By running all of the “up” migrations on a blank database, you should end up with a database in a ready-to-use state. “Down” migrations are only used when you need to roll back a migration, or if you need to reset a local testing database to a known state.

  1. Get your connection string

A connection string is just a URL with all of the information needed to connect to a database. The format is:

protocol://username:password@host:port/database

Here are examples:

  • Mac OS (no password, your username): postgres://wagslane:@localhost:5432/blogator
  • Linux (password from last lesson, postgres user): postgres://postgres:postgres@localhost:5432/blogator

Test your connection string by running psql, for example:

psql "postgres://wagslane:@localhost:5432/blogator"

It should connect you to the blogator database directly. If it’s working, great. exit out of psql and save the connection string.

  1. Run the migration.

cd into the sql/schema directory and run:

goose postgres CONN up

Where CONN is the connection string for your database.

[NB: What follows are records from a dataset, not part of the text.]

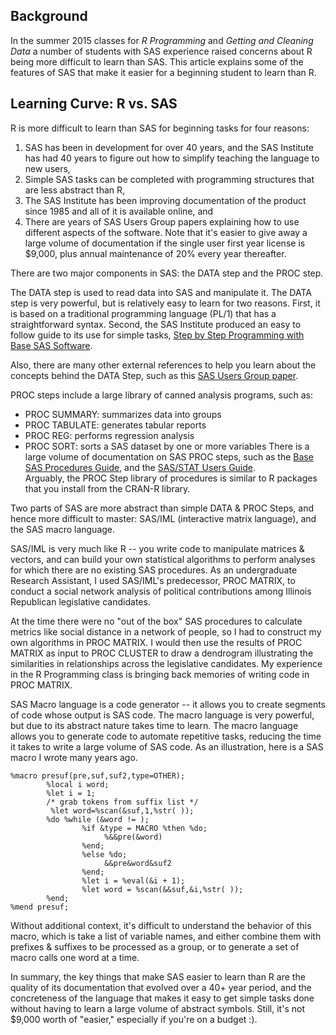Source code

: ## Background

In the summer 2015 classes for *R Programming* and *Getting and Cleaning Data* a number of students with SAS experience raised concerns about R being more difficult to learn than SAS. This article explains some of the features of SAS that make it easier for a beginning student to learn than R. 

## Learning Curve: R vs. SAS

R is more difficult to learn than SAS for beginning tasks for four reasons:  

1. SAS has been in development for over 40 years, and the SAS Institute has had 40 years to figure out how to simplify teaching the language to new users,
2. Simple SAS tasks can be completed with programming structures that are less abstract than R,
3. The SAS Institute has been improving documentation of the product since 1985 and all of it is available online, and
4. There are years of SAS Users Group papers explaining how to use different aspects of the software. Note that it's easier to give away a large volume of documentation if the single user first year license is $9,000, plus annual maintenance of 20% every year thereafter.  

There are two major components in SAS: the DATA step and the PROC step. 

The DATA step is used to read data into SAS and manipulate it. The DATA step is very powerful, but is relatively easy to learn for two reasons. First, it is based on a traditional programming language (PL/1) that has a straightforward syntax. Second, the SAS Institute produced an easy to follow guide to its use for simple tasks, [Step by Step Programming with Base SAS Software](http://support.sas.com/documentation/onlinedoc/91pdf/sasdoc_913/base_step_10071.pdf).   

Also, there are many other external references to help you learn about the concepts behind the DATA Step, such as this [SAS Users Group paper](http://www2.sas.com/proceedings/sugi31/246-31.pdf).

PROC steps include a large library of canned analysis programs, such as:  

* PROC SUMMARY: summarizes data into groups
* PROC TABULATE: generates tabular reports
* PROC REG: performs regression analysis
* PROC SORT: sorts a SAS dataset by one or more variables There is a large volume of documentation on SAS PROC steps, such as the [Base SAS Procedures Guide](http://support.sas.com/documentation/cdl/en/proc/61895/PDF/default/proc.pdf), and the [SAS/STAT Users Guide](http://support.sas.com/documentation/onlinedoc/stat/141/statug.pdf).   
Arguably, the PROC Step library of procedures is similar to R packages that you install from the CRAN-R library.   

Two parts of SAS are more abstract than simple DATA & PROC Steps, and hence more difficult to master:  SAS/IML (interactive matrix language), and the SAS macro language.   

SAS/IML is very much like R -- you write code to manipulate matrices & vectors, and can build your own statistical algorithms to perform analyses for which there are no existing SAS procedures. As an undergraduate Research Assistant, I used SAS/IML's predecessor, PROC MATRIX, to conduct a social network analysis of political contributions among Illinois Republican legislative candidates.

At the time there were no "out of the box" SAS procedures to calculate metrics like social distance in a network of people, so I had to construct my own algorithms in PROC MATRIX. I would then use the results of PROC MATRIX as input to PROC CLUSTER to draw a dendrogram illustrating the similarities in relationships across the legislative candidates. My experience in the R Programming class is bringing back memories of writing code in PROC MATRIX.   

SAS Macro language is a code generator -- it allows you to create segments of code whose output is SAS code. The macro language is very powerful, but due to its abstract nature takes time to learn. The macro language allows you to generate code to automate repetitive tasks, reducing the time it takes to write a large volume of SAS code.  As an illustration, here is a SAS macro I wrote many years ago.  

    %macro presuf(pre,suf,suf2,type=OTHER);
            %local i word;
            %let i = 1;
            /* grab tokens from suffix list */
             %let word=%scan(&suf,1,%str( ));
            %do %while (&word != );
                    %if &type = MACRO %then %do;
                         %&&pre(&word)
                    %end;
                    %else %do;
                         &&pre&word&suf2
                    %end;
                    %let i = %eval(&i + 1);
                    %let word = %scan(&&suf,&i,%str( ));
            %end;
    %mend presuf;




Without additional context, it's difficult to understand the behavior of this macro, which is take a list of variable names, and either combine them with prefixes & suffixes to be processed as a group, or to generate a set of macro calls one word at a time.    

In summary, the key things that make SAS easier to learn than R are the quality of its documentation that evolved over a 40+ year period, and the concreteness of the language that makes it easy to get simple tasks done without having to learn a large volume of abstract symbols. Still, it's not $9,000 worth of "easier," especially if you're on a budget :).   
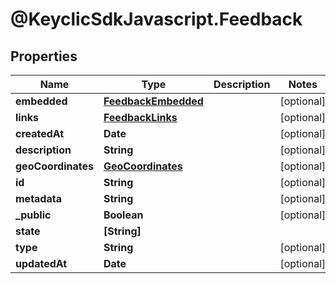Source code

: # @KeyclicSdkJavascript.Feedback

## Properties
Name | Type | Description | Notes
------------ | ------------- | ------------- | -------------
**embedded** | [**FeedbackEmbedded**](FeedbackEmbedded.md) |  | [optional] 
**links** | [**FeedbackLinks**](FeedbackLinks.md) |  | [optional] 
**createdAt** | **Date** |  | [optional] 
**description** | **String** |  | [optional] 
**geoCoordinates** | [**GeoCoordinates**](GeoCoordinates.md) |  | [optional] 
**id** | **String** |  | [optional] 
**metadata** | **String** |  | [optional] 
**_public** | **Boolean** |  | [optional] 
**state** | **[String]** |  | 
**type** | **String** |  | [optional] 
**updatedAt** | **Date** |  | [optional] 


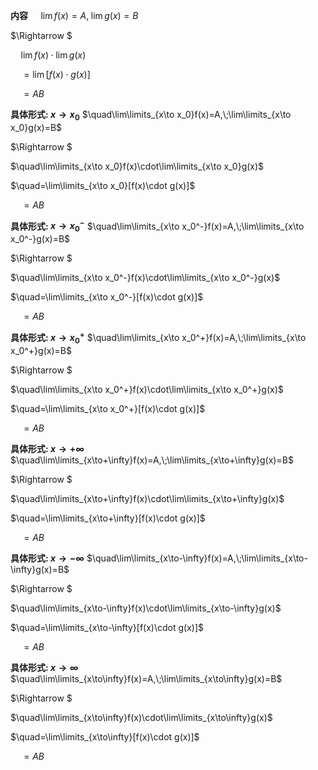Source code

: **内容**
$\quad\lim f(x)=A,\;\lim g(x)=B$

$\Rightarrow $

$\quad\lim f(x)\cdot\lim g(x)$

$\quad=\lim[f(x)\cdot g(x)]$

$\quad=AB$


**具体形式: $x\to x_0$**
$\quad\lim\limits_{x\to x_0}f(x)=A,\;\lim\limits_{x\to x_0}g(x)=B$

$\Rightarrow $

$\quad\lim\limits_{x\to x_0}f(x)\cdot\lim\limits_{x\to x_0}g(x)$

$\quad=\lim\limits_{x\to x_0}[f(x)\cdot g(x)]$

$\quad=AB$

**具体形式: $x\to x_0^{-}$**
$\quad\lim\limits_{x\to x_0^-}f(x)=A,\;\lim\limits_{x\to x_0^-}g(x)=B$

$\Rightarrow $

$\quad\lim\limits_{x\to x_0^-}f(x)\cdot\lim\limits_{x\to x_0^-}g(x)$

$\quad=\lim\limits_{x\to x_0^-}[f(x)\cdot g(x)]$

$\quad=AB$

**具体形式: $x\to x_0^{+}$**
$\quad\lim\limits_{x\to x_0^+}f(x)=A,\;\lim\limits_{x\to x_0^+}g(x)=B$

$\Rightarrow $

$\quad\lim\limits_{x\to x_0^+}f(x)\cdot\lim\limits_{x\to x_0^+}g(x)$

$\quad=\lim\limits_{x\to x_0^+}[f(x)\cdot g(x)]$

$\quad=AB$

**具体形式: $x\to+\infty$**
$\quad\lim\limits_{x\to+\infty}f(x)=A,\;\lim\limits_{x\to+\infty}g(x)=B$

$\Rightarrow $

$\quad\lim\limits_{x\to+\infty}f(x)\cdot\lim\limits_{x\to+\infty}g(x)$

$\quad=\lim\limits_{x\to+\infty}[f(x)\cdot g(x)]$

$\quad=AB$

**具体形式: $x\to-\infty$**
$\quad\lim\limits_{x\to-\infty}f(x)=A,\;\lim\limits_{x\to-\infty}g(x)=B$

$\Rightarrow $

$\quad\lim\limits_{x\to-\infty}f(x)\cdot\lim\limits_{x\to-\infty}g(x)$

$\quad=\lim\limits_{x\to-\infty}[f(x)\cdot g(x)]$

$\quad=AB$

**具体形式: $x\to\infty$**
$\quad\lim\limits_{x\to\infty}f(x)=A,\;\lim\limits_{x\to\infty}g(x)=B$

$\Rightarrow $

$\quad\lim\limits_{x\to\infty}f(x)\cdot\lim\limits_{x\to\infty}g(x)$

$\quad=\lim\limits_{x\to\infty}[f(x)\cdot g(x)]$

$\quad=AB$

Run your migration! Make sure it works by using psql to find your newly created users table:

psql blogator
\dt
  1. Add your connection string to your .env file. When using it with goose, you’ll use it in the format we just used. However, here in the .env file it needs an additional sslmode=disable query string:
protocol://username:password@host:port/database?sslmode=disable

Your application code needs to know to not try to use SSL locally.

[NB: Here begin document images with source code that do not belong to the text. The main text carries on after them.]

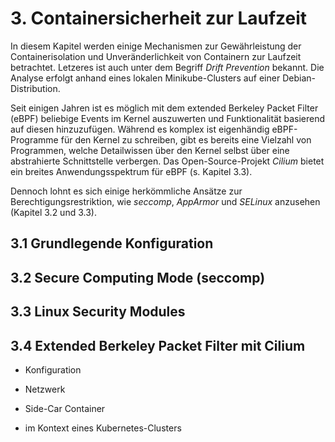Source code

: # 3. Containersicherheit zur Laufzeit

In diesem Kapitel werden einige Mechanismen zur Gewährleistung der Containerisolation und Unveränderlichkeit von Containern zur Laufzeit betrachtet. Letzeres ist auch unter dem Begriff *Drift Prevention* bekannt. Die Analyse erfolgt anhand eines lokalen Minikube-Clusters auf einer Debian-Distribution.

Seit einigen Jahren ist es möglich mit dem extended Berkeley Packet Filter (eBPF) beliebige Events im Kernel auszuwerten und Funktionalität basierend auf diesen hinzuzufügen. Während es komplex ist eigenhändig eBPF-Programme für den Kernel zu schreiben, gibt es bereits eine Vielzahl von Programmen, welche Detailwissen über den Kernel selbst über eine abstrahierte Schnittstelle verbergen. Das Open-Source-Projekt *Cilium* bietet ein breites Anwendungsspektrum für eBPF (s. Kapitel 3.3).

Dennoch lohnt es sich einige herkömmliche Ansätze zur Berechtigungsrestriktion, wie *seccomp*, *AppArmor* und *SELinux* anzusehen (Kapitel 3.2 und 3.3). 

## 3.1 Grundlegende Konfiguration


## 3.2 Secure Computing Mode (seccomp)


## 3.3 Linux Security Modules



## 3.4 Extended Berkeley Packet Filter mit Cilium

- Konfiguration
- Netzwerk
- Side-Car Container

- im Kontext eines Kubernetes-Clusters


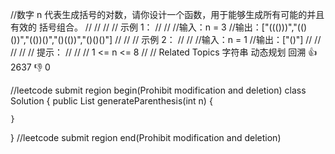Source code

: //数字 n 代表生成括号的对数，请你设计一个函数，用于能够生成所有可能的并且 有效的 括号组合。 
//
// 
//
// 示例 1： 
//
// 
//输入：n = 3
//输出：["((()))","(()())","(())()","()(())","()()()"]
// 
//
// 示例 2： 
//
// 
//输入：n = 1
//输出：["()"]
// 
//
// 
//
// 提示： 
//
// 
// 1 <= n <= 8 
// 
// Related Topics 字符串 动态规划 回溯 👍 2637 👎 0


//leetcode submit region begin(Prohibit modification and deletion)
class Solution {
    public List<String> generateParenthesis(int n) {

    }
}
//leetcode submit region end(Prohibit modification and deletion)
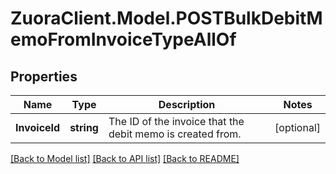 # ZuoraClient.Model.POSTBulkDebitMemoFromInvoiceTypeAllOf

## Properties

Name | Type | Description | Notes
------------ | ------------- | ------------- | -------------
**InvoiceId** | **string** | The ID of the invoice that the debit memo is created from.  | [optional] 

[[Back to Model list]](../README.md#documentation-for-models) [[Back to API list]](../README.md#documentation-for-api-endpoints) [[Back to README]](../README.md)

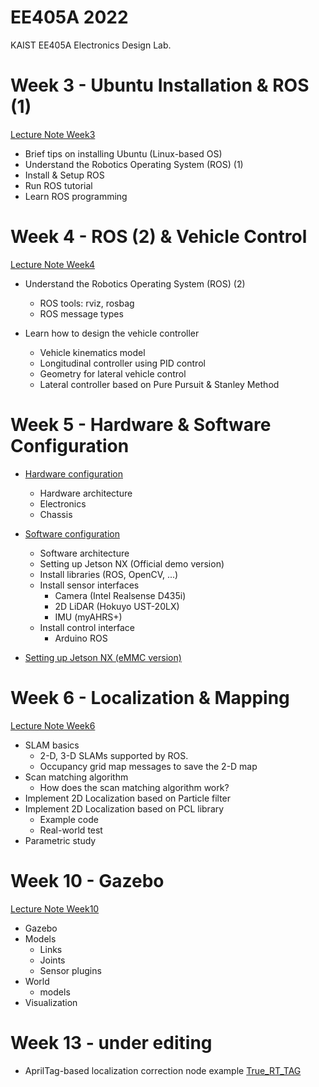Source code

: # EE405A 2022
KAIST EE405A Electronics Design Lab.

# Week 3 - Ubuntu Installation & ROS (1)
[Lecture Note Week3](https://www.dropbox.com/s/e9p2nmgp4t0f6lj/%5BEE405%5D%20Robotics%20Operating%20System%20%28ROS%29_1.pdf?dl=0)
- Brief tips on installing Ubuntu (Linux-based OS)
- Understand the Robotics Operating System (ROS) (1)
- Install & Setup ROS
- Run ROS tutorial
- Learn ROS programming


# Week 4 - ROS (2) & Vehicle Control
[Lecture Note Week4](https://www.dropbox.com/s/05o76sm8lu2nwb5/%5BEE405A%5D%20Vehicle_Control.pdf?dl=0)
- Understand the Robotics Operating System (ROS) (2)
    - ROS tools: rviz, rosbag
    - ROS message types

- Learn how to design the vehicle controller
    - Vehicle kinematics model
    - Longitudinal controller using PID control
    - Geometry for lateral vehicle control
    - Lateral controller based on Pure Pursuit & Stanley Method

# Week 5 - Hardware & Software Configuration
- [Hardware configuration](https://www.dropbox.com/s/sju9q2fn8crvdl6/%5BEE405A%202022%5D%20Hardware_Configuration_for_RC_Car_Platform.pdf?dl=0)
    - Hardware architecture
    - Electronics
    - Chassis

- [Software configuration](https://www.dropbox.com/s/qeh6crj0ytsh6wf/%5BEE405A%202022%5D%20Software_Configuration_for_RC_Car_Platform.pdf?dl=0)
    - Software architecture
    - Setting up Jetson NX (Official demo version)
    - Install libraries (ROS, OpenCV, ...)
    - Install sensor interfaces
        - Camera (Intel Realsense D435i)
        - 2D LiDAR (Hokuyo UST-20LX)
        - IMU (myAHRS+)
    - Install control interface
        - Arduino ROS

- [Setting up Jetson NX (eMMC version)](https://www.dropbox.com/s/fsir0et88jfrp4h/%5BEE405A%5D%20Jetson_NX_new_install_tutorial.pdf?dl=0)

# Week 6 - Localization & Mapping
[Lecture Note Week6](https://www.dropbox.com/s/yi5amtnppyxztj5/%5BEE405A%5D%20Mapping%26Localization.pdf?dl=0)
- SLAM basics
    - 2-D, 3-D SLAMs supported by ROS.
    - Occupancy grid map messages to save the 2-D map
- Scan matching algorithm
    - How does the scan matching algorithm work?
- Implement 2D Localization based on Particle filter
- Implement 2D Localization based on PCL library
    - Example code
    - Real-world test
- Parametric study

# Week 10 - Gazebo
[Lecture Note Week10](https://www.dropbox.com/s/7sghehdu4p768gt/%5BEE405%5D%20Gazebo.pdf?dl=0)
- Gazebo
- Models
    - Links
    - Joints
    - Sensor plugins
- World
    - models
- Visualization

# Week 13 - under editing

- AprilTag-based localization correction node example [True_RT_TAG](https://github.com/MinSungjae/true_rt_tag)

  1. Configure SQLC. You’ll always run the sqlc command from the root of your project. Create a file called sqlc.yaml in the root of your project. Here is mine:
version: "2"
sql:
  - schema: "sql/schema"
    queries: "sql/queries"
    engine: "postgresql"
    gen:
      go:
        out: "internal/database"

We’re telling SQLC to look in the sql/schema directory for our schema structure (which is the same set of files that Goose uses, but sqlc automatically ignores “down” migrations), and in the sql/queries directory for queries. We’re also telling it to generate Go code in the internal/database directory.

  1. Write a query to create a user. Inside the sql/queries directory, create a file called users.sql. Here is mine:
-- name: CreateUser :one
INSERT INTO users (id, created_at, updated_at, name)
VALUES ($1, $2, $3, $4)
RETURNING *;

$1, $2, $3, and $4 are parameters that we’ll be able to pass into the query in our Go code. The :one at the end of the query name tells SQLC that we expect to get back a single row (the created user).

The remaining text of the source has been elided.